Redazione DottNet | 27/04/2009 14:17

Fumare fa male a tutti, ma a qualcuno fa peggio. Uno studio internazionale ha individuato due varianti genetiche che moltiplicano il rischio di bronchite cronica, enfisema e cancro al polmone negli irriducibili della sigaretta.

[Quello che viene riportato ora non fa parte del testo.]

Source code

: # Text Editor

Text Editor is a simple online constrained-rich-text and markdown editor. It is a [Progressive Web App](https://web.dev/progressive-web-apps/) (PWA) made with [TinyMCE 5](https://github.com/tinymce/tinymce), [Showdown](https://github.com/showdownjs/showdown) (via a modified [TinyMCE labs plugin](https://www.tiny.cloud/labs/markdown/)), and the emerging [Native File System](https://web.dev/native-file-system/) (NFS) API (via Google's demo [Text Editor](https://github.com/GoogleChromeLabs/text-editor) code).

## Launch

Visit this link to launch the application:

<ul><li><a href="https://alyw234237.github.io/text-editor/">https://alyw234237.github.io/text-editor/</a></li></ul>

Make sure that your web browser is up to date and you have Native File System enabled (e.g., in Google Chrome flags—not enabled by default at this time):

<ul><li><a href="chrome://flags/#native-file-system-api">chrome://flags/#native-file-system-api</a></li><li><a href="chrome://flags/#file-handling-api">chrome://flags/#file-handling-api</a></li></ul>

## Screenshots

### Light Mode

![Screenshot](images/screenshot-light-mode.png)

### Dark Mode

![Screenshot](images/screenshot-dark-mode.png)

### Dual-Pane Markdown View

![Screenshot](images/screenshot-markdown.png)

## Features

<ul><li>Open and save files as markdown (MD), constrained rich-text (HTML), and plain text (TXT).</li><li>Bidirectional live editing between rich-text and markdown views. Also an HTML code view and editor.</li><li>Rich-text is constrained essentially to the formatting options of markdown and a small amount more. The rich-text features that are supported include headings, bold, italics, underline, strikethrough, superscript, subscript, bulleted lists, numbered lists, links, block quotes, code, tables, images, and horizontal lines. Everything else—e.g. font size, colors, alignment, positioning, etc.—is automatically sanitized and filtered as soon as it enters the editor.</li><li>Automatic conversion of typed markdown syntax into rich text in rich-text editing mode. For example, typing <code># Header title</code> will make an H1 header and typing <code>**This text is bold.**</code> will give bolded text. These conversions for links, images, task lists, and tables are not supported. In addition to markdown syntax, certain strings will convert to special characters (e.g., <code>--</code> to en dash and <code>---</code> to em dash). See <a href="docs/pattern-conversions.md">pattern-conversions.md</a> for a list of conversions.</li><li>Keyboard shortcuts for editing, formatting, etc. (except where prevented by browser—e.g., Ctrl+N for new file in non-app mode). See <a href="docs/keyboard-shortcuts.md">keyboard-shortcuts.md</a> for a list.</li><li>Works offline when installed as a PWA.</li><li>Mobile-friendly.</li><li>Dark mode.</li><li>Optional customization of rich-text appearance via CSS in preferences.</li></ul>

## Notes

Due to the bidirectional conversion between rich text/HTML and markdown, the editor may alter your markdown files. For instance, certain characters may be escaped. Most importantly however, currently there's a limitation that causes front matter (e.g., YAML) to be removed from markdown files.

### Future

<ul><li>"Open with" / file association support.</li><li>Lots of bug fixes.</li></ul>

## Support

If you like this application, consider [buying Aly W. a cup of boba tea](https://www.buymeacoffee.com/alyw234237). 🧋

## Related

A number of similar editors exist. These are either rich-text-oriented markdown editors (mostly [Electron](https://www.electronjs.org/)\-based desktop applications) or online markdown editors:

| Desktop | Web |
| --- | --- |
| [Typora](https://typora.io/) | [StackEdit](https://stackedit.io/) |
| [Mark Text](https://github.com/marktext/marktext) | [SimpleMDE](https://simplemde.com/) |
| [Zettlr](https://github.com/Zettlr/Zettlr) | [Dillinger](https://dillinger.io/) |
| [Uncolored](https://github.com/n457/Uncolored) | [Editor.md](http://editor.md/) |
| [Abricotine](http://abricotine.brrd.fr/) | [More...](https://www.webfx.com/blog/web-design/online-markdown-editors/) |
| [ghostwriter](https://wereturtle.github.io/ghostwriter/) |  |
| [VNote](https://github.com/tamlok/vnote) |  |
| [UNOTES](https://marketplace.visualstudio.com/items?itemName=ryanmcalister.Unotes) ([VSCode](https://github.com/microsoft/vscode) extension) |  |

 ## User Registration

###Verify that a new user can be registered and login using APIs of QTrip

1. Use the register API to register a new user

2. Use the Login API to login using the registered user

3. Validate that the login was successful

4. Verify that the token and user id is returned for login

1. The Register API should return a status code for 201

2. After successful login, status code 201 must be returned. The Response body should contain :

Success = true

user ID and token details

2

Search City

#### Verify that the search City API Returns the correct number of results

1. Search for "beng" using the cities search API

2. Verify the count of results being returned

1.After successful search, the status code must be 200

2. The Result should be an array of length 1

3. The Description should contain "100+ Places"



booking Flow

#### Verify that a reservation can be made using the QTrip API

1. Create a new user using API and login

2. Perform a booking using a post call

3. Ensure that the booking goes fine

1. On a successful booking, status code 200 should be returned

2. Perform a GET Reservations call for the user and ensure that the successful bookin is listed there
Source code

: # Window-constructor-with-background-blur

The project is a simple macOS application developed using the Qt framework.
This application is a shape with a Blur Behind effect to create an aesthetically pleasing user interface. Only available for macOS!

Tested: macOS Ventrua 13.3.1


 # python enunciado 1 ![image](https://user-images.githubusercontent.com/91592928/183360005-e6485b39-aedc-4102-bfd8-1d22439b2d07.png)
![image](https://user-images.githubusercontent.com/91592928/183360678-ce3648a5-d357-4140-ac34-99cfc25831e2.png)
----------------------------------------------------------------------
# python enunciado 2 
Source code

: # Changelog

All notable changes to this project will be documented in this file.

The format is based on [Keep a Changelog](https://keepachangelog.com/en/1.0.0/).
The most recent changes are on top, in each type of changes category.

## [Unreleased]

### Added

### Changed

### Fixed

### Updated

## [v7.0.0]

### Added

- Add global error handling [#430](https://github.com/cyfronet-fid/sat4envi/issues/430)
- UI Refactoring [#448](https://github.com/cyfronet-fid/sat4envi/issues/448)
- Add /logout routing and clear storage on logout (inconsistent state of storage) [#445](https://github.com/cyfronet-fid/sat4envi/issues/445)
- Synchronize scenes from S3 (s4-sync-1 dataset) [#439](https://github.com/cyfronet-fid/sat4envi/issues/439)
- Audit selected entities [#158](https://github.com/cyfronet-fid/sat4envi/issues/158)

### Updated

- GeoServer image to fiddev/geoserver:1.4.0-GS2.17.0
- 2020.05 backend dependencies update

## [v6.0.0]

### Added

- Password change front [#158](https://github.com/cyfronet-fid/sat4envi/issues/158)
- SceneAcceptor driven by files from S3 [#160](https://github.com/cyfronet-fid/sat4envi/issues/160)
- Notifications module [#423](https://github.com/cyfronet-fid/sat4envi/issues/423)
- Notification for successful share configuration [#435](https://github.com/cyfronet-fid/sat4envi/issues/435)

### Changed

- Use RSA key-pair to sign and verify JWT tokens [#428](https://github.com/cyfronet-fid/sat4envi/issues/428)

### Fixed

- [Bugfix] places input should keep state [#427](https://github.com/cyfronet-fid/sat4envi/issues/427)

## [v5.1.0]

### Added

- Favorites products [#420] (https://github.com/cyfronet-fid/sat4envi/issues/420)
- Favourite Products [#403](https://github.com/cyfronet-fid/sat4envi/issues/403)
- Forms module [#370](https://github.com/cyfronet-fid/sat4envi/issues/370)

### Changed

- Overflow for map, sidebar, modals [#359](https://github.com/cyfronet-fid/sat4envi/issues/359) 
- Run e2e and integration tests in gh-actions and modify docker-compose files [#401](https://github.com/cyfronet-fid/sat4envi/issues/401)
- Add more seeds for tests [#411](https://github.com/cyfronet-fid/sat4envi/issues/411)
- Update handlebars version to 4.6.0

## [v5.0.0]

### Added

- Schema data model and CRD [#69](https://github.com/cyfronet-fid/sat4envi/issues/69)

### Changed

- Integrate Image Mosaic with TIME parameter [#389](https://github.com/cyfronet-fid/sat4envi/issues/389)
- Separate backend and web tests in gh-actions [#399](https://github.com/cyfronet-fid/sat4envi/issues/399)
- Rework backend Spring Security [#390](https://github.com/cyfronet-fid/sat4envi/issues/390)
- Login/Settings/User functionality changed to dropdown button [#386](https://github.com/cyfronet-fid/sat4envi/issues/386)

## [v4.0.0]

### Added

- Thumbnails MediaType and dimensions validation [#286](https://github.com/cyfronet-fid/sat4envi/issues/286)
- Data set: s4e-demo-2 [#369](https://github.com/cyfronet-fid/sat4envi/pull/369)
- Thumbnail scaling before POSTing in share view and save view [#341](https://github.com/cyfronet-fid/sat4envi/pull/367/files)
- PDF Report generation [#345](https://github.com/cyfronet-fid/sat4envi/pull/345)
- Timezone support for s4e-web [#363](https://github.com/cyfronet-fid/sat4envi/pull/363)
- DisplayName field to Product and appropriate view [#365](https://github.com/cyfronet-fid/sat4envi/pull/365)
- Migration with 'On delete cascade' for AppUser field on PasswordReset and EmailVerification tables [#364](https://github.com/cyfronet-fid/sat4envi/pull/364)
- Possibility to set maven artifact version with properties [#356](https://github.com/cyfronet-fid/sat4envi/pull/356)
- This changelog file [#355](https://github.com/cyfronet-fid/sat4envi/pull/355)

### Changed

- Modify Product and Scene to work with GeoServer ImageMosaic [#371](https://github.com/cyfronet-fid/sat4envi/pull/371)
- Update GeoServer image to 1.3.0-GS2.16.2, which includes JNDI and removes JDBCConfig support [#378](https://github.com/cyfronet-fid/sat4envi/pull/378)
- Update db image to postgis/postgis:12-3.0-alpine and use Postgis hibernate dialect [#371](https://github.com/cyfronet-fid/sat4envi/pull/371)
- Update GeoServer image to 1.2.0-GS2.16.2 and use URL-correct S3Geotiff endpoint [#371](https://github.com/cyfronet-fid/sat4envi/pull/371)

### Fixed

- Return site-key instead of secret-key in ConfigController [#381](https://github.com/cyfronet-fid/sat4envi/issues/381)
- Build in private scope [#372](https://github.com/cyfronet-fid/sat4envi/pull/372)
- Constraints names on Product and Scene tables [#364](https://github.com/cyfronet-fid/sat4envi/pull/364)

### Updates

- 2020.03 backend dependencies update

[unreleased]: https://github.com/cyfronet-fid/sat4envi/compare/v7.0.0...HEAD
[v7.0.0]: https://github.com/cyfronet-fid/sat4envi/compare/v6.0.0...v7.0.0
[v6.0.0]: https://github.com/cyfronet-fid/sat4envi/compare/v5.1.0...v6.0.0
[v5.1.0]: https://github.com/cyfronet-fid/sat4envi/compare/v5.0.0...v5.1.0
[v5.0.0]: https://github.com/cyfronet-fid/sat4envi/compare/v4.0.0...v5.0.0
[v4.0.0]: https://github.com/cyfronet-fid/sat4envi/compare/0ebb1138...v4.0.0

La ricerca, frutto di una partnership pubblico-privata e pubblicata online su 'Plos Genetics', è guidata da scienziati della Duke University di Durham, Stati Uniti, e del gruppo farmaceutico britannico GlaxoSmithKline (Gsk). Secondo gli autori, la scoperta porterà a test diagnostici e terapie su misura. Gli studiosi hanno utilizzato la tecnica di indagine 'Genome Wide' che permette una scansione completa del genoma, spiega Gsk in una nota. E mentre finora l'unico fattore noto di rischio genetico per la broncopneumopatia cronica ostruttiva (Bpco, sigla che comprende tra l'altro bronchite cronica ed enfisema polmonare) era una mutazione presente solo nell'1-2% dei pazienti (il deficit grave di alfa-1 antitripsina), "le varianti genetiche individuate sono estremamente comuni nella popolazione generale", sottolinea Sreekumar Pillai, principale autore e genetista di Gsk. "Una di queste, chiamata in termini tecnici CHRNA 3/5 - precisa - appare correlata a un aumentato rischio di distruzione del tessuto alveolare tipica dell'enfisema polmonare". E "anche l'altra variante genetica che abbiamo riconosciuto (HHIP) - dice - contribuisce fortemente al danno alle vie aeree. Lo studio prova che le alterazioni genetiche individuate sono alla base di due potenziali meccanismi di insorgenza della Bpco, fino ad ora solo ipotizzati, ma mai provati".